Over the weekend, more than 300 people climbed 2,200 steps at the Hearnes Center in Columbia — roughly the height of the World Trade Center’s twin towers — for the tenth running of the Memorial Stair Climb, a tribute to the 422 first responders who died trying to save others on September 11, 2001.
The climbers weren’t just firefighters and cops and EMTs, though there were plenty of those in the crowd. Community members climbed too, each one wearing a lanyard with a single name and photograph — one of the 422 — carried the whole way up. At the top, every climber rang a ceremonial bell and read their person’s name aloud into a microphone, so that by the end of the day, all 422 names had been spoken, one at a time, by someone who’d just climbed a skyscraper’s worth of stairs to say it.

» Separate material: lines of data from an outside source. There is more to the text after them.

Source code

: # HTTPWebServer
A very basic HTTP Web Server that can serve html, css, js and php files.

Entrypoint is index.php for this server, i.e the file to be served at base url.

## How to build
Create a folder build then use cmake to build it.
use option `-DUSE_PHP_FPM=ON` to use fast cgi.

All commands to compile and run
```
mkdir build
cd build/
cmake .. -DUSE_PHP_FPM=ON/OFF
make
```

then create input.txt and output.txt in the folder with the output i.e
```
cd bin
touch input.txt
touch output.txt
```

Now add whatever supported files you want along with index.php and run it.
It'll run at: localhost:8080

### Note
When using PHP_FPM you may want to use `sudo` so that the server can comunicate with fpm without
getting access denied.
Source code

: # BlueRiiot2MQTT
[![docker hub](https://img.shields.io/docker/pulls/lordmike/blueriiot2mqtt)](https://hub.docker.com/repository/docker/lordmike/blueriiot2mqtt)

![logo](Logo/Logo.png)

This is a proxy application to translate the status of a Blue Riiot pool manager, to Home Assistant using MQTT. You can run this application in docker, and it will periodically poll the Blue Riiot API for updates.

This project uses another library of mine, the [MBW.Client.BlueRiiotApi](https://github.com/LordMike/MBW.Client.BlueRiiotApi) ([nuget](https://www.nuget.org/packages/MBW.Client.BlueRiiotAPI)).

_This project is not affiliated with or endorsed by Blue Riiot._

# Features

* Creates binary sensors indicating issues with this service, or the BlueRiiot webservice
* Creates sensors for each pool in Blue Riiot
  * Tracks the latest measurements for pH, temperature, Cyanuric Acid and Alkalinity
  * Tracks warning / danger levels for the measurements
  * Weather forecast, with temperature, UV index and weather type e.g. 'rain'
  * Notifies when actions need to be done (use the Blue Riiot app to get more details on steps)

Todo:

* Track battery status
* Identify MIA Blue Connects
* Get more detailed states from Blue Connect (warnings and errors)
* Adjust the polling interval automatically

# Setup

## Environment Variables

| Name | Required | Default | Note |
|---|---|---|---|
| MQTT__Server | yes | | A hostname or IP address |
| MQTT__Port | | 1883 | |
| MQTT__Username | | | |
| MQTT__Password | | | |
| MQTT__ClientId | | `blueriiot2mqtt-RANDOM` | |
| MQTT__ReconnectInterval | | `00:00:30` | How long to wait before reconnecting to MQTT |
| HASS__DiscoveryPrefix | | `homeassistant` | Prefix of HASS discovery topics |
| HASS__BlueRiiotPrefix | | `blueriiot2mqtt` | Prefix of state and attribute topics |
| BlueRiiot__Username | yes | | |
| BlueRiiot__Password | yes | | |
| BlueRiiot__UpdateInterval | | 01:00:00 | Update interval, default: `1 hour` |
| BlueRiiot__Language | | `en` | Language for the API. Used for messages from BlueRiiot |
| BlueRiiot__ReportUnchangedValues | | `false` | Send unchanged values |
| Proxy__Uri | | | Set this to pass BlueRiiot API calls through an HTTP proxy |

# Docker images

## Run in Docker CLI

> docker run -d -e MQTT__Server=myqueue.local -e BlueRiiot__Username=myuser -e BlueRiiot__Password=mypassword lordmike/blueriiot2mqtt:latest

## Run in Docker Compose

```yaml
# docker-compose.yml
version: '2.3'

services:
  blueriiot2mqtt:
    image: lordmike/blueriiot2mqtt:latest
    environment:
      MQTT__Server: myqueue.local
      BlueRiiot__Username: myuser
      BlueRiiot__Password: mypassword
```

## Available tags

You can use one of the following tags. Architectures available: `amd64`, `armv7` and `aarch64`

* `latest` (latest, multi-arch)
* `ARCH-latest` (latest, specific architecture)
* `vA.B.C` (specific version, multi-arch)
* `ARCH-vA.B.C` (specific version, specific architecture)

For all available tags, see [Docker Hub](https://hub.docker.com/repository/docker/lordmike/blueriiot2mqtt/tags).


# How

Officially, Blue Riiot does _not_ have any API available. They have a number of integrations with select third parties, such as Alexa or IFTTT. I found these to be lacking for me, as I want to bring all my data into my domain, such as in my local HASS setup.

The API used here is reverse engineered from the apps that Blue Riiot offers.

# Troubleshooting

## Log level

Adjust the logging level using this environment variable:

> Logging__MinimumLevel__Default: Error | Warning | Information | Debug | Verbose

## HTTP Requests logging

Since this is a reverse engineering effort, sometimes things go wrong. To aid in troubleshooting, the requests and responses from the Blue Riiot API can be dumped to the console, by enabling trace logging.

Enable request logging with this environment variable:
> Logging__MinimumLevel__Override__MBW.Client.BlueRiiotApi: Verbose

It’s the kind of ritual that sounds almost too on-the-nose written down — stairs, a bell, a name — and then it isn’t, once you picture 300 people actually doing it, floor after floor, in a building with no view and no reward at the top except the next name to call out.
Ten years running now means this has become one of those quiet fixtures on the Boone County calendar, the sort of thing that doesn’t make headlines outside a short recap but keeps showing up every year anyway, carried by people willing to put in the physical work of remembering rather than just the emotional kind. It’s worth noting alongside the water-rescue training story making the rounds this week (see today’s Rundown) — a reminder that the people who show up when the river floods or the building burns are often the same people spending a Saturday climbing stairs for strangers who never got the chance to grow old.
There’s no ticket or sign-up link to pass along this time — by the nature of the event, this year’s climb has already happened. But if the Memorial Stair Climb is new to you, it’s worth keeping an eye out for next year’s date, and worth a moment now just knowing it happened, again, ten years running, right up the road in Columbia.